We woke up just before noon and had a quick breakfast. I chatted with a very interesting character from Seattle who writes for the newspaper there. He reminded me a lot of myself as he crouched over the computer keyboard whilst staring at his little journal. We walked down to the bus station and were happy to see that we would be enjoying another sun filled day. As the bus was stop and go many men jumped onto the bus to sell ice cream and candy to passengers. Vina del Mar is where all of the richest residents of Santiago (and Chile more or less) come to stay for the summer. It is located right on the water and has a more beautiful aesthetic feel compared to the busy port city of Valpo.

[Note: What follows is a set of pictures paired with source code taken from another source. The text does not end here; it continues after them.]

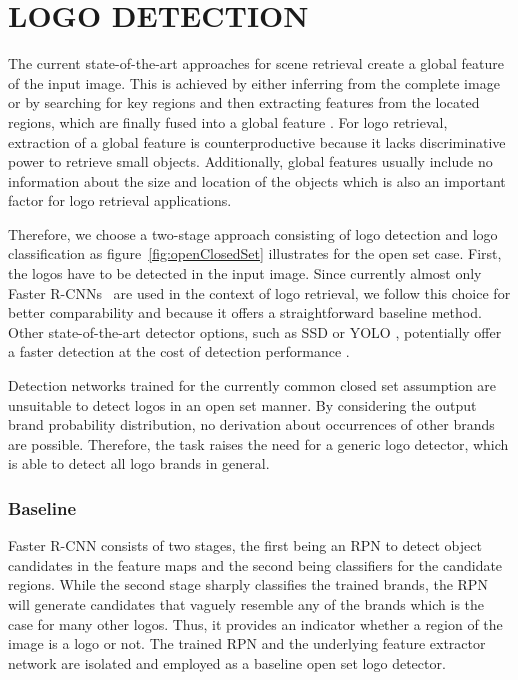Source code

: \documentclass[a4paper,twoside]{article}
\begin{document}
\section{\uppercase{Logo Detection}}
\label{sec:detection}
\noindent The current state-of-the-art approaches for scene retrieval create a global feature of the input image. This is achieved by either inferring from the complete image or by searching for key regions and then extracting features from the located regions, which are finally fused into a global feature \cite{torii2015,arandjelovic2016,kalantidis2016}. For logo retrieval, extraction of a global feature is counterproductive because it lacks discriminative power to retrieve small objects. Additionally, global features usually include no information about the size and location of the objects which is also an important factor for logo retrieval applications.

Therefore, we choose a two-stage approach consisting of logo detection and logo classification as figure~\ref{fig:openClosedSet} illustrates for the open set case. First, the logos have to be detected in the input image. 
Since currently almost only Faster R-CNNs~\cite{ren2015} are used in the context of logo retrieval, we follow this choice for better comparability and because it offers a straightforward baseline method.
Other state-of-the-art detector options, such as SSD \cite{liu2016b} or YOLO \cite{redmon2016}, potentially offer a faster detection at the cost of detection performance \cite{huang2016b}.

Detection networks trained for the currently common closed set assumption are unsuitable to detect logos in an open set manner. By considering the output brand probability distribution, no derivation about occurrences of other brands are possible. Therefore, the task raises the need for a generic logo detector, which is able to detect all logo brands in general.

\subsubsection*{Baseline}
\vspace*{-2.5mm}
Faster R-CNN consists of two stages, the first being an \ac{RPN} to detect object candidates in the feature maps and the second being classifiers for the candidate regions. While the second stage sharply classifies the trained brands, the \ac{RPN} will generate candidates that vaguely resemble any of the brands which is the case for many other logos. Thus, it provides an indicator whether a region of the image is a logo or not. The trained \ac{RPN} and the underlying feature extractor network are isolated and employed as a baseline open set logo detector. 
\end{document}
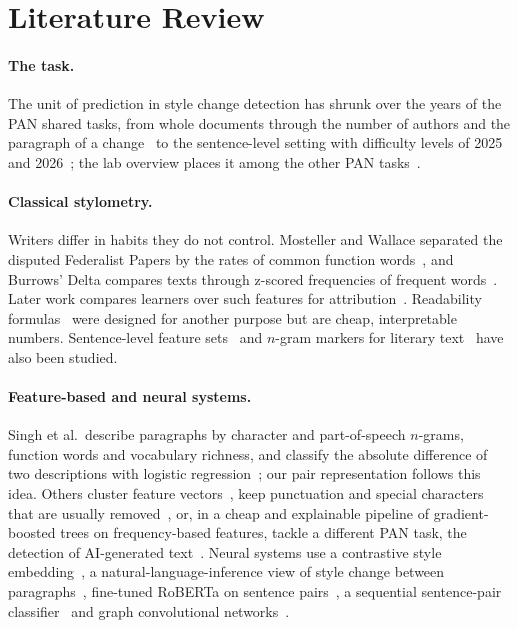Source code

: \documentclass[runningheads]{llncs}
\begin{document}
\section{Literature Review}
\label{sec:related}

\paragraph{The task.} The unit of prediction in style change detection has shrunk over the years of the PAN shared tasks, from whole documents through the number of authors and the paragraph of a change~\cite{zangerle2020overview,bevendorff2021overview} to the sentence-level setting with difficulty levels of 2025 and 2026~\cite{zangerle2025overview,zangerle:2026}; the lab overview places it among the other PAN tasks~\cite{bevendorff:2026b}.

\paragraph{Classical stylometry.} Writers differ in habits they do not control. Mosteller and Wallace separated the disputed Federalist Papers by the rates of common function words~\cite{mosteller1964inference}, and Burrows' Delta compares texts through z-scored frequencies of frequent words~\cite{burrows2002delta}. Later work compares learners over such features for attribution~\cite{10.1093/llc/fqq001}. Readability formulas~\cite{flesch1948new,gunning1952technique,kincaid1975derivation} were designed for another purpose but are cheap, interpretable numbers. Sentence-level feature sets~\cite{oloo2022optimal} and $n$-gram markers for literary text~\cite{rios2022detection} have also been studied.

\paragraph{Feature-based and neural systems.} Singh et al.\ describe paragraphs by character and part-of-speech $n$-grams, function words and vocabulary richness, and classify the absolute difference of two descriptions with logistic regression~\cite{singh2021writing}; our pair representation follows this idea. Others cluster feature vectors~\cite{alshamasi2022ensemble}, keep punctuation and special characters that are usually removed~\cite{zamir2024stylometry}, or, in a cheap and explainable pipeline of gradient-boosted trees on frequency-based features, tackle a different PAN task, the detection of AI-generated text~\cite{ochab2025styloch}. Neural systems use a contrastive style embedding~\cite{Chen2023AWS}, a natural-language-inference view of style change between paragraphs~\cite{kucukkaya2023arc}, fine-tuned RoBERTa on sentence pairs~\cite{rohra2025sentence}, a sequential sentence-pair classifier~\cite{schmidt2025team} and graph convolutional networks~\cite{alsheddi2025team}.
\end{document}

Sarah had the bright idea to run up to the horse drawn carriages to inquire how much a trip would be around the city. He initially told us 15 000 pesos for 30 minutes and I kept widdling it down until he offered 8 000 pesos! Who can refuse a deal like that! We were off on my first official horse drawn carriage tour (of life). We passed by several mansions, churches and trotted along the boardwalk. We enjoyed a picnic lunch in the main city park full of wild dogs, business men taking a mid day break and splashing fountains. We enjoyed little ice cream treats, Orange Fanta, split a whole wheat baguette, salami, turkey and whipped chive cream cheese. We sat on the park benches for a good stint of people watching. Sarah had to use the bathroom badly so she had the bright idea of walking right into the cities most beautiful O’Higgins Hotel. We were greeted by about nine employees and she used her cover “How much are the room rates here?” The “special Canadian room rates for beautiful gringo ladies” was more than we could afford (wink, wink) and Sarah quickly asked with a nice smile where the bathrooms were. We found a bus back to Valpo and found the last two seats before it jerked past the beautiful shimmering waters off del Mar beach front.